TORONTO (Reuters) - Bombardier Inc's <BBDb.TO> new CSeries aircraft completed high-speed taxi trials on Friday as anticipation mounted that the narrow-body plane could make its inaugural flight within the next week or so.
The 100- to 149-seat CSeries is the first newly designed narrow-body plane in its category in decades and is Bombardier's attempt to break into an extremely competitive market dominated by Airbus <EAD.PA> and Boeing Co <BA.N>.
Bombardier released on Friday a video of its CSeries taxi trial on a runway in Mirabel, Quebec. The test is the last of the main important ground tests before first flight.

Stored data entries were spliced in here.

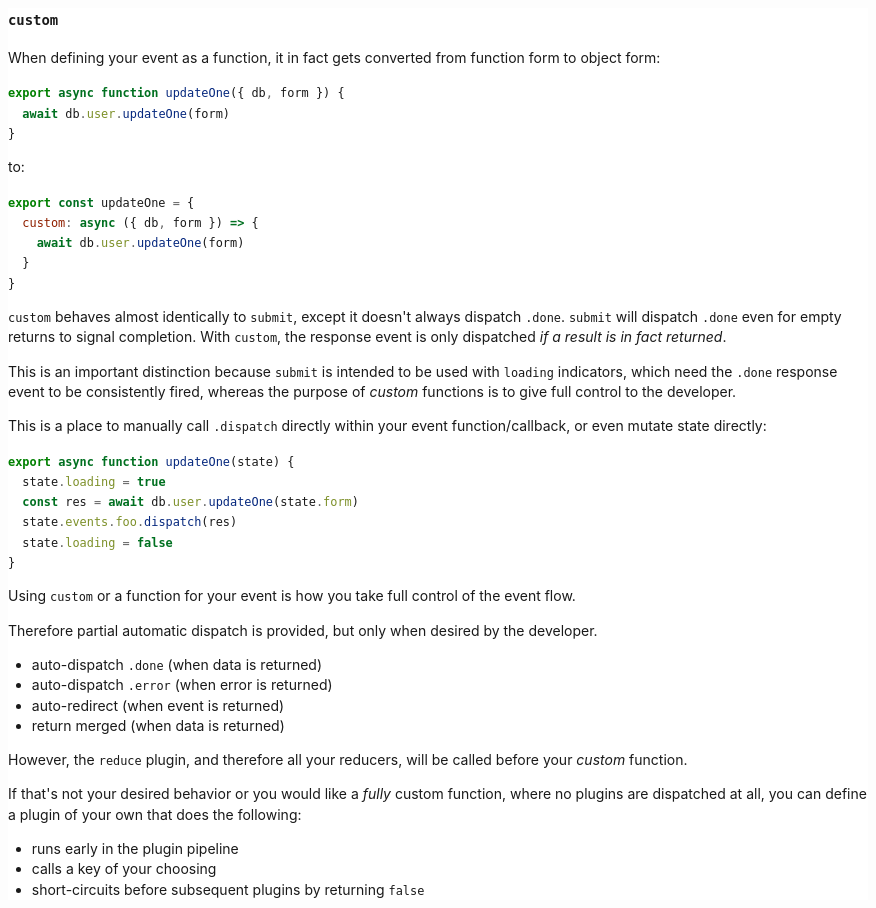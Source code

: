 
### `custom`

When defining your event as a function, it in fact gets converted from function form to object form:

```js
export async function updateOne({ db, form }) {
  await db.user.updateOne(form)
}
```

to:

```js
export const updateOne = {
  custom: async ({ db, form }) => {
    await db.user.updateOne(form)
  }
}
```

`custom` behaves almost identically to `submit`, except it doesn't always dispatch `.done`. `submit` will dispatch `.done` even for empty returns to signal completion. With `custom`, the response event is only dispatched *if a result is in fact returned*.

This is an important distinction because `submit` is intended to be used with `loading` indicators, which need the `.done` response event to be consistently fired, whereas the purpose of *custom* functions is to give full control to the developer.

This is a place to manually call `.dispatch` directly within your event function/callback, or even mutate state directly:

```js
export async function updateOne(state) {
  state.loading = true
  const res = await db.user.updateOne(state.form)
  state.events.foo.dispatch(res)
  state.loading = false
}
```

Using `custom` or a function for your event is how you take full control of the event flow.

Therefore partial automatic dispatch is provided, but only when desired by the developer. 

- auto-dispatch `.done` (when data is returned)
- auto-dispatch `.error` (when error is returned)
- auto-redirect (when event is returned)
- return merged (when data is returned)

However, the `reduce` plugin, and therefore all your reducers, will be called before your *custom* function.

If that's not your desired behavior or you would like a *fully* custom function, where no plugins are dispatched at all, you can define a plugin of your own that does the following:

- runs early in the plugin pipeline
- calls a key of your choosing
- short-circuits before subsequent plugins by returning `false`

High-speed taxi runs are expected to go up to 120 knots and need to be conducted in optimal weather, good wind conditions and a dry runway, the company said on its CSeries website on Friday. The company is planning a few more taxi runs and landing gear tests.

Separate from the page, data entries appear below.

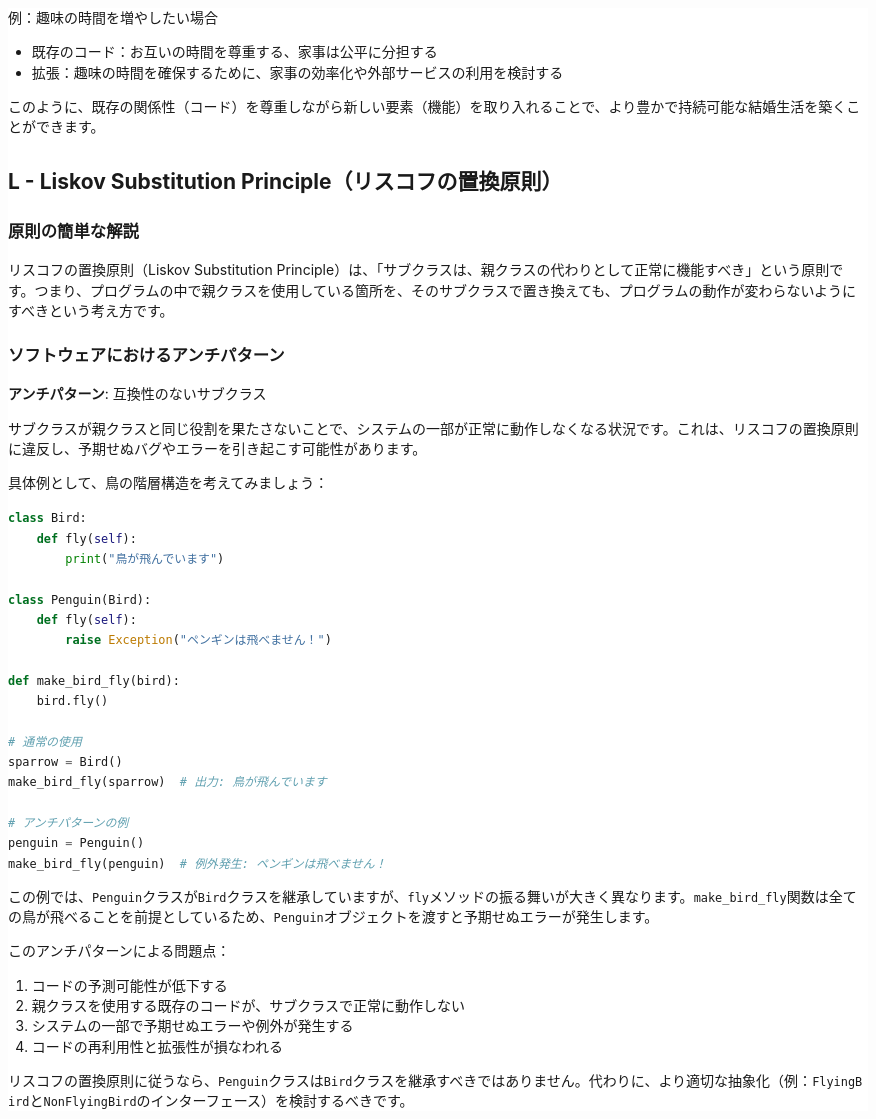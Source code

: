 例：趣味の時間を増やしたい場合

- 既存のコード：お互いの時間を尊重する、家事は公平に分担する
- 拡張：趣味の時間を確保するために、家事の効率化や外部サービスの利用を検討する

このように、既存の関係性（コード）を尊重しながら新しい要素（機能）を取り入れることで、より豊かで持続可能な結婚生活を築くことができます。

## L - Liskov Substitution Principle（リスコフの置換原則）

### 原則の簡単な解説  

リスコフの置換原則（Liskov Substitution Principle）は、「サブクラスは、親クラスの代わりとして正常に機能すべき」という原則です。つまり、プログラムの中で親クラスを使用している箇所を、そのサブクラスで置き換えても、プログラムの動作が変わらないようにすべきという考え方です。

### ソフトウェアにおけるアンチパターン  

**アンチパターン**: 互換性のないサブクラス

サブクラスが親クラスと同じ役割を果たさないことで、システムの一部が正常に動作しなくなる状況です。これは、リスコフの置換原則に違反し、予期せぬバグやエラーを引き起こす可能性があります。

具体例として、鳥の階層構造を考えてみましょう：

```python
class Bird:
    def fly(self):
        print("鳥が飛んでいます")

class Penguin(Bird):
    def fly(self):
        raise Exception("ペンギンは飛べません！")

def make_bird_fly(bird):
    bird.fly()

# 通常の使用
sparrow = Bird()
make_bird_fly(sparrow)  # 出力: 鳥が飛んでいます

# アンチパターンの例
penguin = Penguin()
make_bird_fly(penguin)  # 例外発生: ペンギンは飛べません！
```

この例では、`Penguin`クラスが`Bird`クラスを継承していますが、`fly`メソッドの振る舞いが大きく異なります。`make_bird_fly`関数は全ての鳥が飛べることを前提としているため、`Penguin`オブジェクトを渡すと予期せぬエラーが発生します。

このアンチパターンによる問題点：

1. コードの予測可能性が低下する
2. 親クラスを使用する既存のコードが、サブクラスで正常に動作しない
3. システムの一部で予期せぬエラーや例外が発生する
4. コードの再利用性と拡張性が損なわれる

リスコフの置換原則に従うなら、`Penguin`クラスは`Bird`クラスを継承すべきではありません。代わりに、より適切な抽象化（例：`FlyingBird`と`NonFlyingBird`のインターフェース）を検討するべきです。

Sources indicated earlier this week that the CSeries could be ready to fly as early as this weekend. The sources spoke on condition of anonymity because they are not authorized to speak publicly. But final ground tests and weather remained the biggest factors determining the exact timing of the first flight.
The Montreal-based plane and train maker has said the CSeries jets will be lighter and more efficient than other aircraft in its class, both in cost and fuel.
The company has repeatedly declined to comment on the date for the first flight, which will offer clues on whether the new plane will live up to Bombardier's promises.
The first flight, which has been delayed three times, will be closely watched by the industry. Airlines looking to buy new planes are waiting to see if Bombardier's efficiency claims prove true while competitors will be eyeing the performance of the plane's new generation Pratt & Whitney engine. Pratt is a unit of Connecticut-based United Technologies Corp. <UTX.N>
Environment Canada forecasts on Friday afternoon showed sunny weather for Sunday and Monday in Mirabel, where the jet would be taking off.